顺利获得结构衍生化再组装成硒化纳米囊泡的 1-脱氧野尻霉素的降血糖改善作用

 

Authors Ruan S, Du Y, Zhang X, Zhang X , Kang H

Received 10 January 2025

Accepted for publication 6 April 2025

Published 10 April 2025 Volume 2025:20 Pages 4399—4413

DOI http://doi.org/10.2147/IJN.S516833

Checked for plagiarism Yes

Review by Single anonymous peer review

Peer reviewer comments 2

Editor who approved publication: Prof. Dr. RDK Misra

Shuxian Ruan,1,* Yanli Du,2,* Xianyuan Zhang,3 Xingwang Zhang,1 Hao Kang4 

1Department of Pharmaceutics, College of Pharmacy, Jinan University, Guangzhou, People’s Republic of China; 2The First Affiliated Hospital of Jinan University, Guangzhou, People’s Republic of China; 3Meizhou Baoyuantang Pharmaceutical Co., Ltd, Meizhou, People’s Republic of China; 4Department of Medicinal Chemistry and Pharmaceutical Analysis, Anhui College of Traditional Chinese Medicine, Wuhu, People’s Republic of China

*These authors contributed equally to this work

Correspondence: Xingwang Zhang; Hao Kang, Email zhangxw@jnu.edu.cn; kanghao@ahzyygz.edu.cn

Purpose: 1-Deoxynojirimycin (1-DNJ), a phytomedicine derived from mulberry leaves and certain bacteria, can inhibit α-glycosidase activity and alleviate insulin resistance, thereby lowering blood glucose levels. However, its short half-life and limited in vivo residence compromise its therapeutic efficacy. This study aimed to optimize the structure of 1-DNJ and develop nano-formulation to ameliorate its pharmacokinetic properties and therapeutic effects.
Methods: We synthesized N-oleoyl-1-DNJ (N-1-DNJ) and formulated it into selenized nanovesicles using a thin-film hydration method combined with in situ reduction.
Results: The resulting N-1-DNJ-loaded selenized nanovesicles (N-1-DNJ-Se@NVs) exhibited improved physiological stability and sustained release compared to non-selenized versions.

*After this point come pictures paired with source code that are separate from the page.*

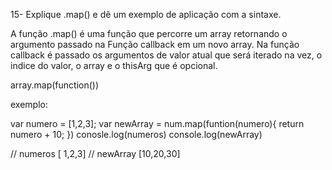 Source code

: 15- Explique .map() e dê um exemplo de aplicação com a sintaxe.

A função .map() é uma função que percorre um array retornando o argumento passado na Função callback em um novo array.
Na função callback é passado os argumentos de valor atual que será iterado na vez, o indice do valor, o array e o thisArg que é opcional.

array.map(function())

exemplo:

var numero = [1,2,3];
var newArray = num.map(funtion(numero){
    return numero + 10;
})
conosle.log(numeros)
console.log(newArray)

// numeros [ 1,2,3]
// newArray [10,20,30] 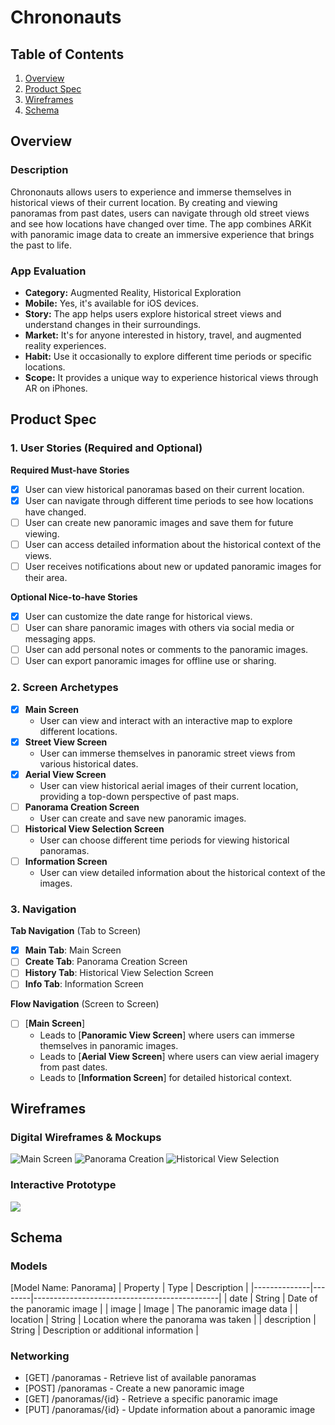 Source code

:# Chrononauts

## Table of Contents

1. [Overview](#overview)
2. [Product Spec](#product-spec)
3. [Wireframes](#wireframes)
4. [Schema](#schema)

## Overview

### Description

Chrononauts allows users to experience and immerse themselves in historical views of their current location. By creating and viewing panoramas from past dates, users can navigate through old street views and see how locations have changed over time. The app combines ARKit with panoramic image data to create an immersive experience that brings the past to life.

### App Evaluation

- **Category:** Augmented Reality, Historical Exploration
- **Mobile:** Yes, it's available for iOS devices.
- **Story:** The app helps users explore historical street views and understand changes in their surroundings.
- **Market:** It's for anyone interested in history, travel, and augmented reality experiences.
- **Habit:** Use it occasionally to explore different time periods or specific locations.
- **Scope:** It provides a unique way to experience historical views through AR on iPhones.

## Product Spec

### 1. User Stories (Required and Optional)

**Required Must-have Stories**

- [x] User can view historical panoramas based on their current location.
- [x] User can navigate through different time periods to see how locations have changed.
- [ ] User can create new panoramic images and save them for future viewing.
- [ ] User can access detailed information about the historical context of the views.
- [ ] User receives notifications about new or updated panoramic images for their area.

**Optional Nice-to-have Stories**

- [x] User can customize the date range for historical views.
- [ ] User can share panoramic images with others via social media or messaging apps.
- [ ] User can add personal notes or comments to the panoramic images.
- [ ] User can export panoramic images for offline use or sharing.

### 2. Screen Archetypes

- [x] **Main Screen**
  * User can view and interact with an interactive map to explore different locations.
- [x] **Street View Screen**
  * User can immerse themselves in panoramic street views from various historical dates.
- [x] **Aerial View Screen**
  * User can view historical aerial images of their current location, providing a top-down perspective of past maps. 
- [ ] **Panorama Creation Screen**
  * User can create and save new panoramic images.
- [ ] **Historical View Selection Screen**
  * User can choose different time periods for viewing historical panoramas.
- [ ] **Information Screen**
  * User can view detailed information about the historical context of the images.

### 3. Navigation

**Tab Navigation** (Tab to Screen)

- [x] **Main Tab**: Main Screen
- [ ] **Create Tab**: Panorama Creation Screen
- [ ] **History Tab**: Historical View Selection Screen
- [ ] **Info Tab**: Information Screen

**Flow Navigation** (Screen to Screen)

- [ ] [**Main Screen**]
  * Leads to [**Panoramic View Screen**] where users can immerse themselves in panoramic images.
  * Leads to [**Aerial View Screen**] where users can view aerial imagery from past dates.
  * Leads to [**Information Screen**] for detailed historical context.

## Wireframes

### Digital Wireframes & Mockups

![Main Screen](URL-to-image)
![Panorama Creation](URL-to-image)
![Historical View Selection](URL-to-image)

### Interactive Prototype

<div>
    <a href="URL-to-prototype">
      <img style="max-width:300px;" src="URL-to-thumbnail">
    </a>
  </div>

## Schema 

### Models

[Model Name: Panorama]
| Property     | Type   | Description                                  |
|--------------|--------|----------------------------------------------|
| date         | String | Date of the panoramic image                  |
| image        | Image  | The panoramic image data                     |
| location     | String | Location where the panorama was taken        |
| description  | String | Description or additional information        |

### Networking

- [GET] /panoramas - Retrieve list of available panoramas
- [POST] /panoramas - Create a new panoramic image
- [GET] /panoramas/{id} - Retrieve a specific panoramic image
- [PUT] /panoramas/{id} - Update information about a panoramic image
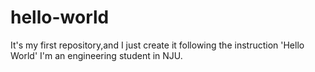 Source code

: # hello-world
It's my first repository,and I just create it following the instruction 'Hello World' 
I'm an engineering student in NJU.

In vivo pharmacokinetic studies in GK rats revealed that N-1-DNJ-Se@NVs presented prolonged absorption, higher mean retention time, and enhanced area under the blood drug concentration versus time curve (AUC), indicating superior bioavailability. Furthermore, N-1-DNJ-Se@NVs demonstrated long-lasting hypoglycemic effect and increased cellular uptake efficiency.
Conclusion: Our findings suggest that structural derivatization improves the oral delivery of 1-DNJ and prolongs its therapeutic effect via selenized nanovesicles, positioning N-1-DNJ-Se@NVs as a promising nanomedicine for diabetes management.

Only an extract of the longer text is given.